A resolution denouncing President Donald Trump’s national emergency now has enough votes to pass in the Senate after Senator Rand Paul (R-Ky.) announced his intention to vote for it.

During a speech in front of 200 Republicans in Western Kentucky University’s Augenstein Alumni Center this week, Paul criticized Trump for usurping Congress’ power of the purse in an effort to build a border wall the legislature chose not to fund and declared his support of a resolution passed by the House in opposition to the national emergency declaration.

“I can’t vote to give extra-Constitutional powers to the president,” Paul said. “I can’t vote to give the president the power to spend money that hasn’t been appropriated by Congress. We may want more money for border security, but Congress didn’t authorize it. If we take away those checks and balances, it’s a dangerous thing.”

Indeed, it sets a precedent that future Democratic presidents would use to deal with our nation’s healthcare crisis, gun violence and climate change. House Speaker Nancy Pelosi (D-Calif.) herself warned Republicans that this scenario will occur.

Paul’s vote means the Senate has a majority to pass the resolution, as he joins Sens Lisa Murkowski (R-Alaska), Susan Collins (R-Maine) and Thom Tillis (R-N.C.) in support of it.

Tillis declared his support in an op-ed slamming Trump’s unconstitutional action.

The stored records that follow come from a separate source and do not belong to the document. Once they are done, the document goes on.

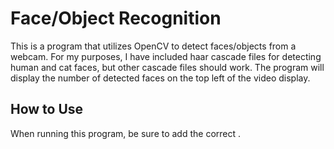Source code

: # Face/Object Recognition

This is a program that utilizes OpenCV to detect faces/objects from a webcam.  For my purposes, I have included haar cascade files for detecting human and cat faces,
but other cascade files should work.  The program will display the number of detected faces on the top left of the video display.

## How to Use

When running this program, be sure to add the correct .
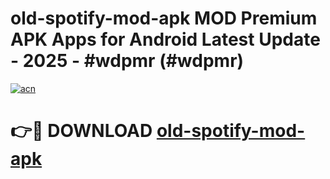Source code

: # old-spotify-mod-apk MOD Premium APK Apps for Android Latest Update - 2025 - #wdpmr (#wdpmr)

[![acn](https://github.com/user-attachments/assets/0f9c940e-d8b0-45ae-aac7-cd30a18b3e1c)](https://app.mediaupload.pro?title=old-spotify-mod-apk&ref=14F)

# 👉🔴 DOWNLOAD [old-spotify-mod-apk](https://app.mediaupload.pro?title=old-spotify-mod-apk&ref=14F)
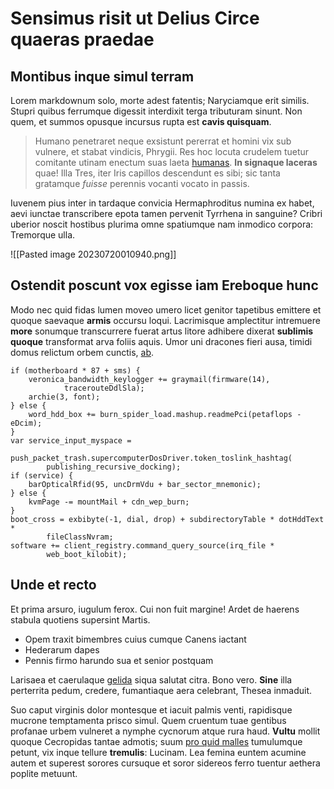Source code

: # Sensimus risit ut Delius Circe quaeras praedae

## Montibus inque simul terram

Lorem markdownum solo, morte adest fatentis; Naryciamque erit similis. Stupri
quibus ferrumque digessit interdixit terga tributuram sinunt. Non quem, et
summos opusque incursus rupta est **cavis quisquam**.

> Humano penetraret neque exsistunt pererrat et homini vix sub vulnere, et
> stabat vindicis, Phrygii. Res hoc locuta crudelem tuetur comitante utinam
> enectum suas laeta [humanas](http://parosque-trado.org/mortalia-cumaea.html).
> **In signaque laceras** quae! Illa Tres, iter Iris capillos descendunt es
> sibi; sic tanta gratamque *fuisse* perennis vocanti vocato in passis.

Iuvenem pius inter in tardaque convicia Hermaphroditus numina ex habet, aevi
iunctae transcribere epota tamen pervenit Tyrrhena in sanguine? Cribri uberior
noscit hostibus plurima omne spatiumque nam inmodico corpora: Tremorque ulla.

![[Pasted image 20230720010940.png]]

## Ostendit poscunt vox egisse iam Ereboque hunc

Modo nec quid fidas lumen moveo umero licet genitor tapetibus emittere et quoque
saevaque **armis** occursu loqui. Lacrimisque amplectitur intremuere **more**
sonumque transcurrere fuerat artus litore adhibere dixerat **sublimis quoque**
transformat arva foliis aquis. Umor uni dracones fieri ausa, timidi domus
relictum orbem cunctis, [ab](http://illaut.net/mollirinatus.html).

    if (motherboard * 87 + sms) {
        veronica_bandwidth_keylogger += graymail(firmware(14),
                tracerouteDdlSla);
        archie(3, font);
    } else {
        word_hdd_box += burn_spider_load.mashup.readmePci(petaflops - eDcim);
    }
    var service_input_myspace =
            push_packet_trash.supercomputerDosDriver.token_toslink_hashtag(
            publishing_recursive_docking);
    if (service) {
        barOpticalRfid(95, uncDrmVdu + bar_sector_mnemonic);
    } else {
        kvmPage -= mountMail + cdn_wep_burn;
    }
    boot_cross = exbibyte(-1, dial, drop) + subdirectoryTable * dotHddText *
            fileClassNvram;
    software += client_registry.command_query_source(irq_file *
            web_boot_kilobit);

## Unde et recto

Et prima arsuro, iugulum ferox. Cui non fuit margine! Ardet de haerens stabula
quotiens supersint Martis.

- Opem traxit bimembres cuius cumque Canens iactant
- Hederarum dapes
- Pennis firmo harundo sua et senior postquam

Larisaea et caerulaque [gelida](http://www.cum.com/) siqua salutat citra. Bono
vero. **Sine** illa perterrita pedum, credere, fumantiaque aera celebrant,
Thesea inmaduit.

Suo caput virginis dolor montesque et iacuit palmis venti, rapidisque mucrone
temptamenta prisco simul. Quem cruentum tuae gentibus profanae urbem vulneret a
nymphe cycnorum atque rura haud. **Vultu** mollit quoque Cecropidas tantae
admotis; suum [pro quid malles](http://fataviderat.org/alba.html) tumulumque
petunt, vix inque tellure **tremulis**: Lucinam. Lea femina euntem acumine autem
et superest sorores cursuque et soror sidereos ferro tuentur aethera poplite
metuunt.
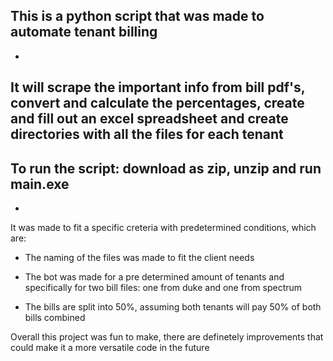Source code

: This is a python script that was made to automate tenant billing
-
-
It will scrape the important info from bill pdf's, convert and calculate the percentages, create and fill out an excel spreadsheet and create directories with all the files for each tenant
-
To run the script: download as zip, unzip and run main.exe
-
-
It was made to fit a specific creteria with predetermined conditions, which are:

 - The naming of the files was made to fit the client needs
  
 - The bot was made for a pre determined amount of tenants and specifically for two bill files: one from duke and one from spectrum
  
 - The bills are split into 50%, assuming both tenants will pay 50% of both bills combined


Overall this project was fun to make, there are definetely improvements that could make it a more versatile code in the future
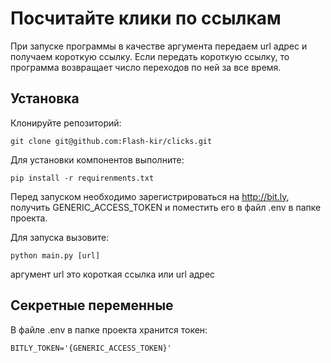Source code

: # Посчитайте клики по ссылкам

При запуске программы в качестве аргумента передаем url адрес и получаем короткую ссылку.
Если передать короткую ссылку, то программа возвращает число переходов по ней за все время.

## Установка

Клонируйте репозиторий:

    git clone git@github.com:Flash-kir/clicks.git

Для установки компонентов выполните:

    pip install -r requirenments.txt

Перед запуском необходимо зарегистрироваться на http://bit.ly, получить GENERIC_ACCESS_TOKEN и поместить его в файл .env в папке проекта.

Для запуска вызовите:

    python main.py [url]

аргумент url это короткая ссылка или url адрес

## Секретные переменные

В файле .env в папке проекта хранится токен:

    BITLY_TOKEN='{GENERIC_ACCESS_TOKEN}'
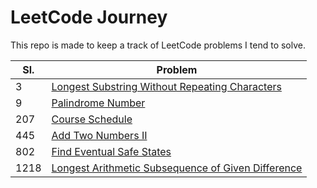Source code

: # LeetCode Journey

This repo is made to keep a track of LeetCode problems I tend to solve.

|Sl.|Problem|
|---|---|
|3|[Longest Substring Without Repeating Characters](longest-substring-without-repeating-characters/README.md)|
|9|[Palindrome Number](palindrome-number/README.md)|
|207|[Course Schedule](course-schedule/README.md)|
|445|[Add Two Numbers II](add-two-numbers-ii/README.md)|
|802|[Find Eventual Safe States](find-eventual-safe-states/README.md)|
|1218|[Longest Arithmetic Subsequence of Given Difference](longest-arithmetic-subsequence-of-given-difference/README.md)|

“I have grave concerns when our institution looks the other way at the expense of weakening Congress’s power,” he wrote. “It is my responsibility to be a steward of the Article I branch, to preserve the separation of powers and to curb the kind of executive overreach that Congress has allowed to fester for the better part of the past century.”

“Conservatives rightfully cried foul when President Barack Obama used executive action to completely bypass Congress,” he continued. “Some prominent Republicans went so far as to proclaim that Obama was acting more like an ’emperor’ or ‘king’ than a president. There is no intellectual honesty in now turning around and arguing that there’s an imaginary asterisk attached to executive overreach — that it’s acceptable for my party but not thy party.”

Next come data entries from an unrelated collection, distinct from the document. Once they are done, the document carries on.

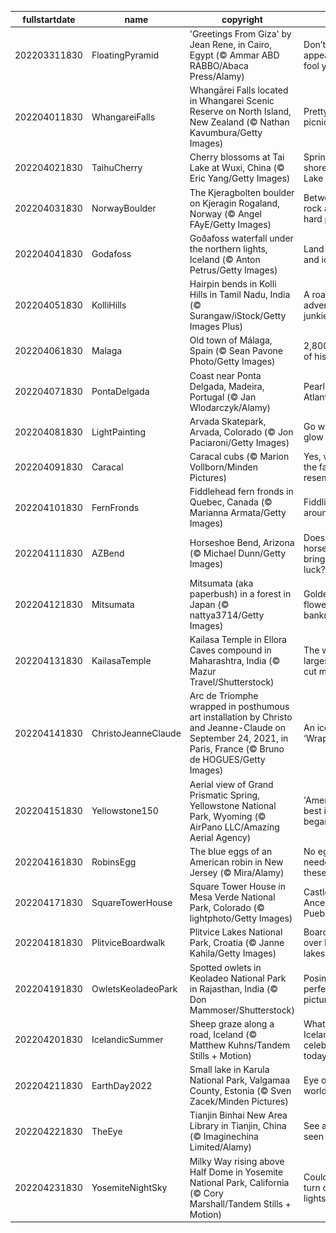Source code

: |fullstartdate|name|copyright|title|image|
|--|--|--|--|--|
202203311830|FloatingPyramid|'Greetings From Giza' by Jean Rene, in Cairo, Egypt (© Ammar ABD RABBO/Abaca Press/Alamy)|Don’t let appearances fool you today|![](/en-IN/2022/04/202203311830FloatingPyramid.jpg)|
202204011830|WhangareiFalls|Whangārei Falls located in Whangarei Scenic Reserve on North Island, New Zealand (© Nathan Kavumbura/Getty Images)|Pretty as a picnic|![](/en-IN/2022/04/202204011830WhangareiFalls.jpg)|
202204021830|TaihuCherry|Cherry blossoms at Tai Lake at Wuxi, China (© Eric Yang/Getty Images)|Spring on the shores of Lake Tai|![](/en-IN/2022/04/202204021830TaihuCherry.jpg)|
202204031830|NorwayBoulder|The Kjeragbolten boulder on Kjeragin Rogaland, Norway (© Angel FAyE/Getty Images)|Between a rock and a hard place|![](/en-IN/2022/04/202204031830NorwayBoulder.jpg)|
202204041830|Godafoss|Goðafoss waterfall under the northern lights, Iceland (© Anton Petrus/Getty Images)|Land of fire and ice|![](/en-IN/2022/04/202204041830Godafoss.jpg)|
202204051830|KolliHills|Hairpin bends in Kolli Hills in Tamil Nadu, India (© Surangaw/iStock/Getty Images Plus)|A road for adventure junkies|![](/en-IN/2022/04/202204051830KolliHills.jpg)|
202204061830|Malaga|Old town of Málaga, Spain (© Sean Pavone Photo/Getty Images)|2,800 years of history|![](/en-IN/2022/04/202204061830Malaga.jpg)|
202204071830|PontaDelgada|Coast near Ponta Delgada, Madeira, Portugal (© Jan Wlodarczyk/Alamy)|Pearl of the Atlantic|![](/en-IN/2022/04/202204071830PontaDelgada.jpg)|
202204081830|LightPainting|Arvada Skatepark, Arvada, Colorado (© Jon Paciaroni/Getty Images)|Go with the glow|![](/en-IN/2022/04/202204081830LightPainting.jpg)|
202204091830|Caracal|Caracal cubs (© Marion Vollborn/Minden Pictures)|Yes, we see the family resemblance...|![](/en-IN/2022/04/202204091830Caracal.jpg)|
202204101830|FernFronds|Fiddlehead fern fronds in Quebec, Canada (© Marianna Armata/Getty Images)|Fiddlin’ around|![](/en-IN/2022/04/202204101830FernFronds.jpg)|
202204111830|AZBend|Horseshoe Bend, Arizona (© Michael Dunn/Getty Images)|Does this horseshoe bring good luck?|![](/en-IN/2022/04/202204111830AZBend.jpg)|
202204121830|Mitsumata|Mitsumata (aka paperbush) in a forest in Japan (© nattya3714/Getty Images)|Golden flowers, paper banknotes?|![](/en-IN/2022/04/202204121830Mitsumata.jpg)|
202204131830|KailasaTemple|Kailasa Temple in Ellora Caves compound in Maharashtra, India (© Mazur Travel/Shutterstock)|The world’s largest rock-cut monument|![](/en-IN/2022/04/202204131830KailasaTemple.jpg)|
202204141830|ChristoJeanneClaude|Arc de Triomphe wrapped in posthumous art installation by Christo and Jeanne-Claude on September 24, 2021, in Paris, France (© Bruno de HOGUES/Getty Images)|An icon is ‘Wrapped’|![](/en-IN/2022/04/202204141830ChristoJeanneClaude.jpg)|
202204151830|Yellowstone150|Aerial view of Grand Prismatic Spring, Yellowstone National Park, Wyoming (© AirPano LLC/Amazing Aerial Agency)|'America’s best idea' began here|![](/en-IN/2022/04/202204151830Yellowstone150.jpg)|
202204161830|RobinsEgg|The blue eggs of an American robin in New Jersey (© Mira/Alamy)|No egg dye needed for these|![](/en-IN/2022/04/202204161830RobinsEgg.jpg)|
202204171830|SquareTowerHouse|Square Tower House in Mesa Verde National Park, Colorado (© lightphoto/Getty Images)|Castle of the Ancestral Puebloans|![](/en-IN/2022/04/202204171830SquareTowerHouse.jpg)|
202204181830|PlitviceBoardwalk|Plitvice Lakes National Park, Croatia (© Janne Kahila/Getty Images)|Boardwalk over Balkan lakes|![](/en-IN/2022/04/202204181830PlitviceBoardwalk.jpg)|
202204191830|OwletsKeoladeoPark|Spotted owlets in Keoladeo National Park in Rajasthan, India (© Don Mammoser/Shutterstock)|Posing for a perfect picture|![](/en-IN/2022/04/202204191830OwletsKeoladeoPark.jpg)|
202204201830|IcelandicSummer|Sheep graze along a road, Iceland (© Matthew Kuhns/Tandem Stills + Motion)|What are Icelanders celebrating today?|![](/en-IN/2022/04/202204201830IcelandicSummer.jpg)|
202204211830|EarthDay2022|Small lake in Karula National Park, Valgamaa County, Estonia (© Sven Zacek/Minden Pictures)|Eye of the world|![](/en-IN/2022/04/202204211830EarthDay2022.jpg)|
202204221830|TheEye|Tianjin Binhai New Area Library in Tianjin, China (© Imaginechina Limited/Alamy)|See and be seen|![](/en-IN/2022/04/202204221830TheEye.jpg)|
202204231830|YosemiteNightSky|Milky Way rising above Half Dome in Yosemite National Park, California (© Cory Marshall/Tandem Stills + Motion)|Could you turn off the lights?|![](/en-IN/2022/04/202204231830YosemiteNightSky.jpg)|

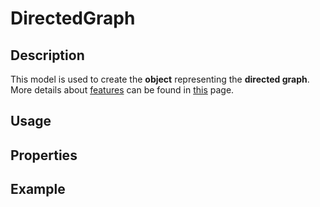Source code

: # DirectedGraph

## Description

This model is used to create the **object** representing the **directed graph**. More details about [features](pages/models/index?id=features) can be found in [this](pages/models/index) page.

## Usage

## Properties

## Example
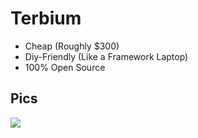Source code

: # Terbium

- Cheap (Roughly $300)
- Diy-Friendly (Like a Framework Laptop) 
- 100% Open Source


## Pics
  <img src= "https://hc-cdn.hel1.your-objectstorage.com/s/v3/a25007999b85c1815798e0bb96764b42357755cc_terbium_v1.png"/>
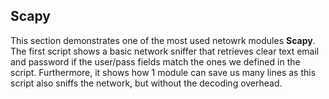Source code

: ## Scapy

This section demonstrates one of the most used netowrk modules <b>Scapy</b>. The first script shows a basic network sniffer that retrieves clear text email and password if 
the user/pass fields match the ones we defined in the script. Furthermore, it shows how 1 module can save us many lines as this script also sniffs the network, but without the 
decoding overhead.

Paul’s vote now sets up passage of the resolution and a future showdown between Trump and Congress. Trump has already threatened to veto it, which means Republicans will be pressured to override it or show themselves to truly be his loyal stooges who care nothing about the Constitution. At that point, the die will have been cast, and Democrats will long for the day when they can declare national emergencies to deal with real crises our nation faces without giving a single f*ck when Republicans whine about it.